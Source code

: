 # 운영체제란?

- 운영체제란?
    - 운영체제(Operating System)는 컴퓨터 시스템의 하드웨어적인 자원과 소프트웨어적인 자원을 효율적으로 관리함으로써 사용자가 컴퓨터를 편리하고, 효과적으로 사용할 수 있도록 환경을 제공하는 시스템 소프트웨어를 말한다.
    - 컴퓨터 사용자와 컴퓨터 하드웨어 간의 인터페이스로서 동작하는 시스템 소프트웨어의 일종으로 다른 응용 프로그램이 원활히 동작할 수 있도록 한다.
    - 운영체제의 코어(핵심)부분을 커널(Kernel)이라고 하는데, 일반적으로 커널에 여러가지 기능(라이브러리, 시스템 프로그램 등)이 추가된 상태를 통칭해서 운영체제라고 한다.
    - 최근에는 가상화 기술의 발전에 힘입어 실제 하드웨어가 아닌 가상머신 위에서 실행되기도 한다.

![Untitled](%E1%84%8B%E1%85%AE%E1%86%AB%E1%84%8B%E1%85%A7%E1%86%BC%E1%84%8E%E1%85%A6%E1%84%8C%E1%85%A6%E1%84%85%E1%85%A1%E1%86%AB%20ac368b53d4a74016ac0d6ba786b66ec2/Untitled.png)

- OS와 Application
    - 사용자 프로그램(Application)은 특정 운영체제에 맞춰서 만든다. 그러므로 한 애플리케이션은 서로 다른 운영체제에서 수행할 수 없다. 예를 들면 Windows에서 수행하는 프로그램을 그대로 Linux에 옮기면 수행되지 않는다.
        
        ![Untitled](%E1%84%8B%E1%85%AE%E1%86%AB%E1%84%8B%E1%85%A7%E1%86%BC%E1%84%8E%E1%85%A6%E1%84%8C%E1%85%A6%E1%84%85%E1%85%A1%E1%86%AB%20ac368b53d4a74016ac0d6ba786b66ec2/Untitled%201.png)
═══
## EXERCISE GOAL
Retype the listing above in full, exactly as it stands.

## WRITTEN ANSWER
Source code

: # 운영체제란?

- 운영체제란?
    - 운영체제(Operating System)는 컴퓨터 시스템의 하드웨어적인 자원과 소프트웨어적인 자원을 효율적으로 관리함으로써 사용자가 컴퓨터를 편리하고, 효과적으로 사용할 수 있도록 환경을 제공하는 시스템 소프트웨어를 말한다.
    - 컴퓨터 사용자와 컴퓨터 하드웨어 간의 인터페이스로서 동작하는 시스템 소프트웨어의 일종으로 다른 응용 프로그램이 원활히 동작할 수 있도록 한다.
    - 운영체제의 코어(핵심)부분을 커널(Kernel)이라고 하는데, 일반적으로 커널에 여러가지 기능(라이브러리, 시스템 프로그램 등)이 추가된 상태를 통칭해서 운영체제라고 한다.
    - 최근에는 가상화 기술의 발전에 힘입어 실제 하드웨어가 아닌 가상머신 위에서 실행되기도 한다.

![Untitled](%E1%84%8B%E1%85%AE%E1%86%AB%E1%84%8B%E1%85%A7%E1%86%BC%E1%84%8E%E1%85%A6%E1%84%8C%E1%85%A6%E1%84%85%E1%85%A1%E1%86%AB%20ac368b53d4a74016ac0d6ba786b66ec2/Untitled.png)

- OS와 Application
    - 사용자 프로그램(Application)은 특정 운영체제에 맞춰서 만든다. 그러므로 한 애플리케이션은 서로 다른 운영체제에서 수행할 수 없다. 예를 들면 Windows에서 수행하는 프로그램을 그대로 Linux에 옮기면 수행되지 않는다.
        
        ![Untitled](%E1%84%8B%E1%85%AE%E1%86%AB%E1%84%8B%E1%85%A7%E1%86%BC%E1%84%8E%E1%85%A6%E1%84%8C%E1%85%A6%E1%84%85%E1%85%A1%E1%86%AB%20ac368b53d4a74016ac0d6ba786b66ec2/Untitled%201.png)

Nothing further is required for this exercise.